When he and his co-founder Yueming Yan started Yummy Future in the fall, they considered what a robot would be able to do.

"We have been trying to dig through what is doable for robots and what is not. It turns out robots cannot do very sophisticated work, but can do very repetitive work," Cui said. "So it can't be a robot chef, but it can do basic work well.

Cui's an optimist when it comes to the question of whether robots and automation will take our jobs.

"There's a thing that people fear robots are going to take over human society. I think that robots will drive costs down. Not just labor costs, but all business costs down," he said. "People can start working on businesses themselves without large amounts of funding."

But not everyone is so optimistic.

About 47 percent of U.S. jobs are susceptible to becoming automated, according to a 2013 study published by the Oxford Martin Programme on Technology and Employment.

That includes a 96 percent chance for coffee-shop workers, 94 percent for accountants and 79 percent for tractor-trailer truck drivers, according to, which compiled data from the 2013 study.

(Don't worry, human resources managers, education administrators and dentists. These jobs all have less than a 1 percent chance of becoming automated.)

Businesses have been adding forms of robots and automation for years, including grocery stores with their self-checkout lines.

In the past month, the Champaign Schnucks added the self-checkout stations.

Schnucks spokesman Paul Simon was surprised it didn't already have self-checkout, as the Savoy and Urbana stores already did for a while.

"The Savoy store opened with them several years ago," he said. "Self-checkout's something we've been offering in stores for close to 20 years."

And he said the stations haven't reduced employees.

"It absolutely does not. There's still a scan attendant, and on top of that, customers still have a choice of traditional checkout lanes offered there," Simon said.

The company is also experimenting with robots in 15 stores in the St. Louis metro area. Robots called Tally check inventory on the shelves to see if products are out of stock.

If it is, an employee is notified, who can then bring more product or order some more.

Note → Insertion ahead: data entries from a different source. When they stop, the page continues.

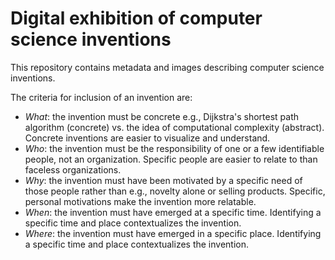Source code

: # Digital exhibition of computer science inventions

This repository contains metadata and images describing computer science inventions.

The criteria for inclusion of an invention are:
* *What*: the invention must be concrete e.g., Dijkstra's shortest path algorithm (concrete) vs. the idea of computational complexity (abstract). Concrete inventions are easier to visualize and understand.
* *Who*: the invention must be the responsibility of one or a few identifiable people, not an organization. Specific people are easier to relate to than faceless organizations.
* *Why*: the invention must have been motivated by a specific need of those people rather than e.g., novelty alone or selling products. Specific, personal motivations make the invention more relatable.
* *When*: the invention must have emerged at a specific time. Identifying a specific time and place contextualizes the invention.
* *Where*: the invention must have emerged in a specific place. Identifying a specific time and place contextualizes the invention.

"It's a tool teammates are using," Simon said. "It's not replacing teammates, it's assisting teammates."

And at McDonald's, customers may have noticed the fairly new digital menus that could potentially take a cashier's job.

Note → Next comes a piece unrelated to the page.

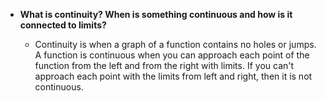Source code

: - **What is continuity? When is something continuous and how is it connected to limits?**
    
    - Continuity is when a graph of a function contains no holes or jumps. A function is continuous when you can approach each point of the function from the left and from the right with limits. If you can't approach each point with the limits from left and right, then it is not continuous.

But the former owner of most of the local McDonald's, Scott Miller, said that's not what happened.

"Actually, they add jobs. We added a guest experience lead person who's out front helping people use the kiosk," Miller said. "There's a little bit of a learning curve. They're very user-friendly, but maybe people get a little intimidated."

As people get more comfortable with the kiosks, the helper might no longer be necessary, Miller said. But along with the digital menus, McDonald's also now brings the food to the customer.

"That's another person as well," Miller said. "People can get nervous about technology and what that's going to do to the workforce. But at McDonald's, they knew that and did not want to take jobs away."